Use this compact table for the methods or validation section:

| Replay variant | Morphology-aware | Shared prefix | APC | Aggregate E2EL delta | Turn 10-19 E2EL delta |
|----------------|------------------|---------------|-----|-----------------------|------------------------|
| Code-morph baseline | yes | no | on | +21.6% | +31.1% |
| Code-morph, APC off | yes | no | off | +9.3% | +11.7% |
| Prefix-aware replay | yes | yes, 1024 tokens | on | -2.4% | -3.2% |

Caption:

> Source-locked SWE-bench C=5 validation on H100/Llama-3.1-8B/vLLM. Distributional and real-trace replay use the same 40 source sessions.

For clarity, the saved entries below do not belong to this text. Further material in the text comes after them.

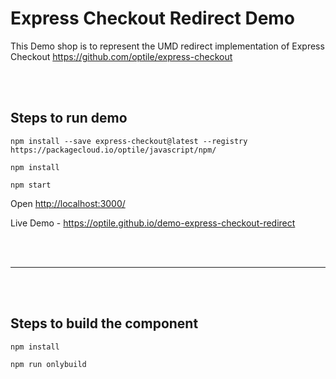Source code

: # Express Checkout Redirect Demo

This Demo shop is to represent the UMD redirect implementation of Express Checkout <https://github.com/optile/express-checkout>

<br/>
<br/>

## Steps to run demo

`npm install --save express-checkout@latest --registry https://packagecloud.io/optile/javascript/npm/`

`npm install`

`npm start`

Open <http://localhost:3000/>

Live Demo - <https://optile.github.io/demo-express-checkout-redirect>

<br/>
<br/>

---

<br/>
<br/>

## Steps to build the component

`npm install`

`npm run onlybuild`
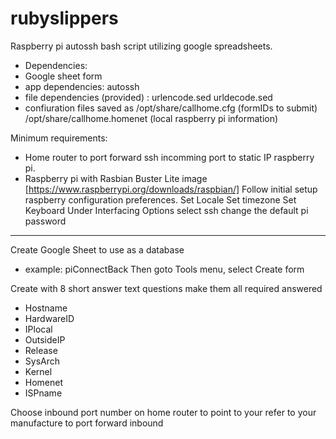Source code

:# rubyslippers
Raspberry pi autossh bash script utilizing google spreadsheets.

* Dependencies:
* Google sheet form
* app dependencies: autossh
* file dependencies (provided) : urlencode.sed urldecode.sed
* confiuration files saved as
	/opt/share/callhome.cfg				(formIDs to submit)
	/opt/share/callhome.homenet		(local raspberry pi information)

Minimum requirements: 
* Home router to port forward ssh incomming port to static IP raspberry pi.
* Raspberry pi with Rasbian Buster Lite image [https://www.raspberrypi.org/downloads/raspbian/]
	Follow initial setup raspberry configuration preferences.
	Set Locale
	Set timezone
	Set Keyboard
	Under Interfacing Options select ssh
	change the default pi password
	
----
Create Google Sheet to use as a database
* example: piConnectBack
Then goto Tools menu, select Create form

Create with 8 short answer text questions make them all required answered
* Hostname
* HardwareID
* IPlocal
* OutsideIP
* Release
* SysArch
* Kernel
* Homenet
* ISPname



Choose inbound port number on home router to point to your 
	refer to your manufacture to port forward inbound
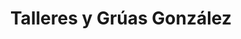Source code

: ---
title: "Talleres y Grúas González"
url: /llerena/talleres-y-gruas-gonzalez/
shop: reparación de automóviles
---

Errors are median synthetic-vs-real deltas.

## Code Touchpoints

Local implementation files:

- `inference-benchmark/src/workloads/distributional.py`
- `inference-benchmark/scripts/run_mse_validation.sh`
- `inference-benchmark/tests/test_distributional_workloads.py`

Relevant local docs:

- `docs/morphology-experiment-2026-05-05.md`
- `docs/mse-validation-sampling-plan.md`
- `docs/mse-validation-results.md`

Validation run locally after the prefix-aware implementation:

```
python3 -m unittest tests.test_distributional_workloads
bash -n scripts/run_mse_validation.sh
python3 -m py_compile inference-benchmark/src/workloads/distributional.py
```

## Next Work

1. Add a small plotting script/table extractor for the final paper figure.
2. If time permits, add vLLM server-side APC telemetry to confirm actual cache-hit counters.
3. Update the NeurIPS methodology text to describe APC-aware distributional replay.
4. Keep the negative result: token-count-only replay is insufficient for deep code-agent workloads.